The two main restrictions of the air interface, a relative low effective bandwidth and high latencies, make it essential to reduce the signalling overhead as much as possible to achieve acceptable performance. Traffic between peers, i.e. signalling and download should be limited, since all mobile-to-mobile transmissions use twice the amount of air interface resources compare to mobile-to-fixed-network transmissions. Signalling between peers should be limited, since on packet transmission utilizes twice the air interface. P2P applications have to maintain the autonomy of users, i.e. users retain the ability to decide what resources are shared and how this is accomplished. Since resources are provided locally, in a decentralized manner, the control on the resource access should be implemented also in a decentralized way. Because mediation performance dominates the user experience with the P2P system, it is a essential success factor to its popularity. We investigate the possibilities of defining a mobile P2P architecture where the decentralized operation of P2P file sharing can be reconciled with the interests of network operators.
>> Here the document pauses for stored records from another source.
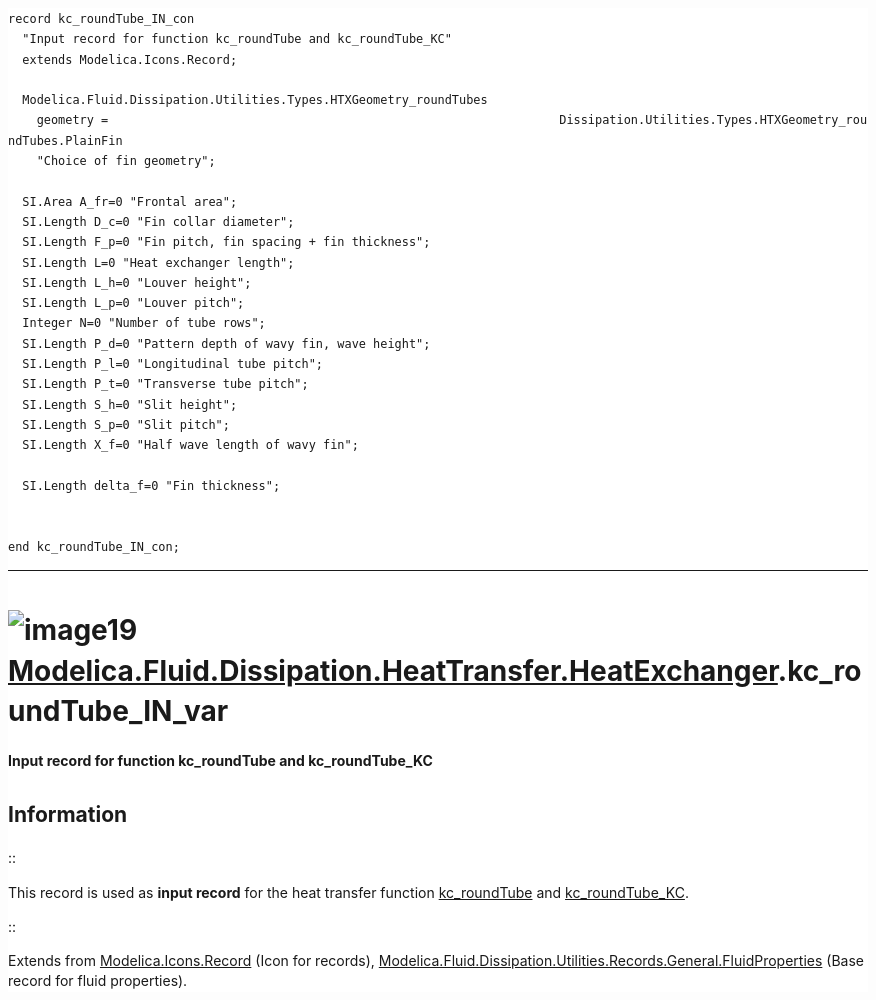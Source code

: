     record kc_roundTube_IN_con 
      "Input record for function kc_roundTube and kc_roundTube_KC"
      extends Modelica.Icons.Record;

      Modelica.Fluid.Dissipation.Utilities.Types.HTXGeometry_roundTubes
        geometry =                                                               Dissipation.Utilities.Types.HTXGeometry_roundTubes.PlainFin 
        "Choice of fin geometry";

      SI.Area A_fr=0 "Frontal area";
      SI.Length D_c=0 "Fin collar diameter";
      SI.Length F_p=0 "Fin pitch, fin spacing + fin thickness";
      SI.Length L=0 "Heat exchanger length";
      SI.Length L_h=0 "Louver height";
      SI.Length L_p=0 "Louver pitch";
      Integer N=0 "Number of tube rows";
      SI.Length P_d=0 "Pattern depth of wavy fin, wave height";
      SI.Length P_l=0 "Longitudinal tube pitch";
      SI.Length P_t=0 "Transverse tube pitch";
      SI.Length S_h=0 "Slit height";
      SI.Length S_p=0 "Slit pitch";
      SI.Length X_f=0 "Half wave length of wavy fin";

      SI.Length delta_f=0 "Fin thickness";


    end kc_roundTube_IN_con;

* * * * *

![image19](Modelica.Fluid.Dissipation.HeatTransfer.HeatExchanger.kc_roundTube_IN_conI.png) [Modelica.Fluid.Dissipation.HeatTransfer.HeatExchanger](Modelica_Fluid_Dissipation_HeatTransfer_HeatExchanger.html#Modelica.Fluid.Dissipation.HeatTransfer.HeatExchanger).kc\_roundTube\_IN\_var
===========================================================================================================================================================================================================================================================================================

**Input record for function kc\_roundTube and kc\_roundTube\_KC**

Information
-----------

::

This record is used as **input record** for the heat transfer function
[kc\_roundTube](Modelica_Fluid_Dissipation_HeatTransfer_HeatExchanger.html#Modelica.Fluid.Dissipation.HeatTransfer.HeatExchanger.kc_roundTube)
and
[kc\_roundTube\_KC](Modelica_Fluid_Dissipation_HeatTransfer_HeatExchanger.html#Modelica.Fluid.Dissipation.HeatTransfer.HeatExchanger.kc_roundTube_KC).

::

Extends from
[Modelica.Icons.Record](Modelica_Icons.html#Modelica.Icons.Record) (Icon
for records),
[Modelica.Fluid.Dissipation.Utilities.Records.General.FluidProperties](Modelica_Fluid_Dissipation_Utilities_Records_General.html#Modelica.Fluid.Dissipation.Utilities.Records.General.FluidProperties)
(Base record for fluid properties).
One of the most important requirements of mobile network operators is to maintain control over the network and to charge for provided services. If mobile P2P is integrated into the service structure, it is therefore required to provide means for controlling and for charging. The control mechanisms for a mobile P2P system must be carefully designed in order to avoid the total degeneration towards a centralized system. Control mechanisms should not tamper fundamental P2P concepts such as decentralization. An initial step in the design of a mobile P2P architecture is to find out on how current control or transport mechanisms of GSM/GPRS and UMTS can be used for providing mobile P2P services. The mechanisms are classified and evaluated according to the nature and degree of their control concept.